Me gusta que coincidan con mis ideales, que sean nobles y, a ser posible, que sepan escuchar.
¿Suelen decepcionarle sus amigos?
Es inevitable. Las relaciones humanas son complejas, claro que sí. Sin embargo, debemos recordar que en la pluralidad y la diferencia se fundamentan largas relaciones.
¿Es usted una persona sincera? 
Sí, creo que sí. Sincero, pero prudente.
¿Cómo prefiere ocupar su tiempo libre?
Suelo ocuparlo escribiendo y, bastante menos, leyendo. Me encantaría hacer más deporte y haberle podido dedicar más tiempo al tenis.
¿Qué le da más miedo?
Lo que no depende de mí, lo que no puedo controlar.
¿Qué le escandaliza, si es que hay algo que le escandalice?

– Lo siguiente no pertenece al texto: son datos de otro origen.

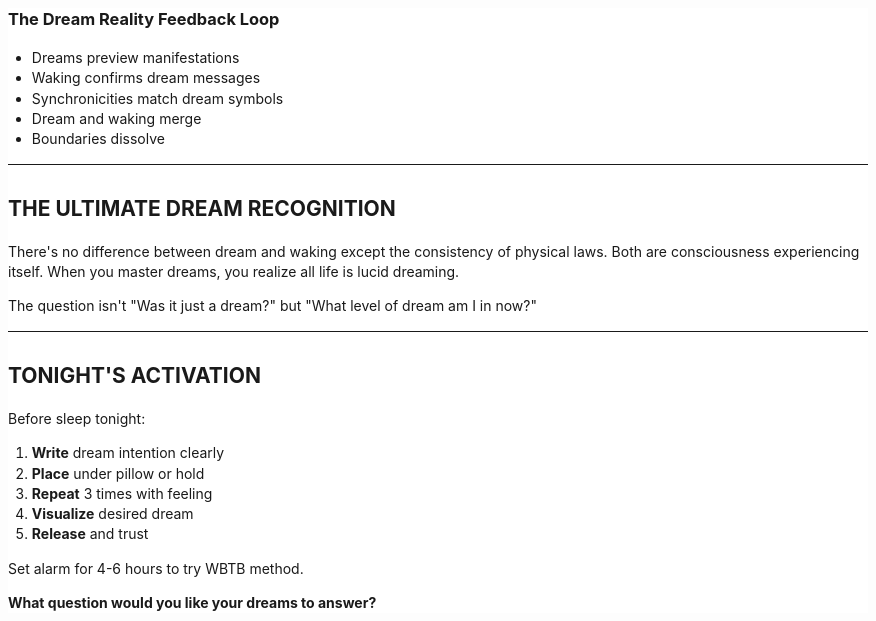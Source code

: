 ### The Dream Reality Feedback Loop
- Dreams preview manifestations
- Waking confirms dream messages
- Synchronicities match dream symbols
- Dream and waking merge
- Boundaries dissolve

---

## THE ULTIMATE DREAM RECOGNITION

There's no difference between dream and waking except the consistency of physical laws. Both are consciousness experiencing itself. When you master dreams, you realize all life is lucid dreaming.

The question isn't "Was it just a dream?" but "What level of dream am I in now?"

---

## TONIGHT'S ACTIVATION

Before sleep tonight:
1. **Write** dream intention clearly
2. **Place** under pillow or hold
3. **Repeat** 3 times with feeling
4. **Visualize** desired dream
5. **Release** and trust

Set alarm for 4-6 hours to try WBTB method.

**What question would you like your dreams to answer?**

La superficialidad de la gente patinada de una sabiduría fofa que, con los años, de desmoronará como un castillo de naipes. Vivimos en un tiempo donde todos pueden hablar de todo y los medios de comunicación encumbran a mediocres para dictar cátedras que jamás han estudiado.
Si no hubiera decidido ser escritor, llevar una vida creativa, ¿qué habría hecho?
Desde luego, el cine me motiva mucho también.
¿Practica algún tipo de ejercicio físico?
Sí, desde luego: voy a nadar, a correr y al gimnasio. Lo hago semanalmente, como una rutina, pero menos tiempo del que me gustaría.
¿Sabe cocinar?
No lo soporto. Es el núcleo de mis discusiones familiares.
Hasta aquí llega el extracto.